▶ [Problem to work on] Please state how many lines in the records below contain the word "Verwaltung"; the number alone is the answer.

[Dataset entries]

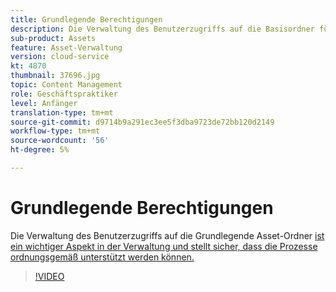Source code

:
 ```yaml
---
title: Grundlegende Berechtigungen
description: Die Verwaltung des Benutzerzugriffs auf die Basisordner für Assets ist ein wichtiger Aspekt der Verwaltung und stellt sicher, dass die Prozesse ordnungsgemäß unterstützt werden können.
sub-product: Assets
feature: Asset-Verwaltung
version: cloud-service
kt: 4870
thumbnail: 37696.jpg
topic: Content Management
role: Geschäftspraktiker
level: Anfänger
translation-type: tm+mt
source-git-commit: d9714b9a291ec3ee5f3dba9723de72bb120d2149
workflow-type: tm+mt
source-wordcount: '56'
ht-degree: 5%

---
```



# Grundlegende Berechtigungen

Die Verwaltung des Benutzerzugriffs auf die Grundlegende Asset-Ordner [ist ein wichtiger Aspekt in der Verwaltung und stellt sicher, dass die Prozesse ordnungsgemäß unterstützt werden können.](./baseline-folders.md)

>[!VIDEO](https://video.tv.adobe.com/v/37696/?quality=12&learn=on&hidetitle=true)
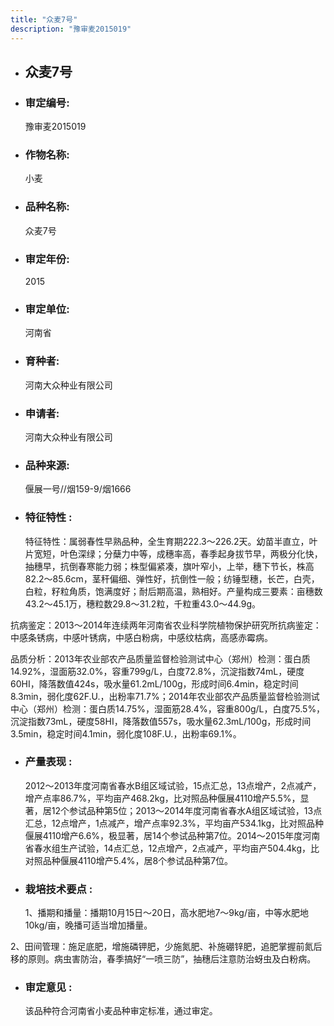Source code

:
 ```yaml
---
title: "众麦7号"
description: "豫审麦2015019"
---
```

* ## 众麦7号
* ###  审定编号:  
   豫审麦2015019

*  ### 作物名称:  
   小麦

*   ###  品种名称: 
    众麦7号

*   ### 审定年份: 
    2015

*   ### 审定单位:  
    河南省

*   ### 育种者:  
    河南大众种业有限公司

*   ### 申请者:  
    河南大众种业有限公司

*   ### 品种来源:  
    偃展一号//烟159-9/烟1666

*   ### 特征特性 : 
    特征特性：属弱春性早熟品种，全生育期222.3～226.2天。幼苗半直立，叶片宽短，叶色深绿；分蘖力中等，成穗率高，春季起身拔节早，两极分化快，抽穗早，抗倒春寒能力弱；株型偏紧凑，旗叶窄小，上举，穗下节长，株高82.2～85.6cm，茎秆偏细、弹性好，抗倒性一般；纺锤型穗，长芒，白壳，白粒，籽粒角质，饱满度好；耐后期高温，熟相好。产量构成三要素：亩穗数43.2～45.1万，穗粒数29.8～31.2粒，千粒重43.0～44.9g。
抗病鉴定：2013～2014年连续两年河南省农业科学院植物保护研究所抗病鉴定：中感条锈病，中感叶锈病，中感白粉病，中感纹枯病，高感赤霉病。
品质分析：2013年农业部农产品质量监督检验测试中心（郑州）检测：蛋白质14.92%，湿面筋32.0%，容重799g/L，白度72.8%，沉淀指数74mL，硬度60HI，降落数值424s，吸水量61.2mL/100g，形成时间6.4min，稳定时间8.3min，弱化度62F.U.，出粉率71.7%；2014年农业部农产品质量监督检验测试中心（郑州）检测：蛋白质14.75%，湿面筋28.4%，容重800g/L，白度75.5%，沉淀指数73mL，硬度58HI，降落数值557s，吸水量62.3mL/100g，形成时间3.5min，稳定时间4.1min，弱化度108F.U.，出粉率69.1%。


*   ### 产量表现 : 
    2012～2013年度河南省春水B组区域试验，15点汇总，13点增产，2点减产，增产点率86.7%，平均亩产468.2kg，比对照品种偃展4110增产5.5%，显著，居12个参试品种第5位；2013～2014年度河南省春水A组区域试验，13点汇总，12点增产，1点减产，增产点率92.3%，平均亩产534.1kg，比对照品种偃展4110增产6.6%，极显著，居14个参试品种第7位。2014～2015年度河南省春水组生产试验，14点汇总，12点增产，2点减产，平均亩产504.4kg，比对照品种偃展4110增产5.4%，居8个参试品种第7位。

*   ### 栽培技术要点 : 
    1、播期和播量：播期10月15日～20日，高水肥地7～9kg/亩，中等水肥地10kg/亩，晚播可适当增加播量。
2、田间管理：施足底肥，增施磷钾肥，少施氮肥、补施硼锌肥，追肥掌握前氮后移的原则。病虫害防治，春季搞好“一喷三防”，抽穗后注意防治蚜虫及白粉病。


*   ### 审定意见 : 
    该品种符合河南省小麦品种审定标准，通过审定。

▶ [Answer area] 3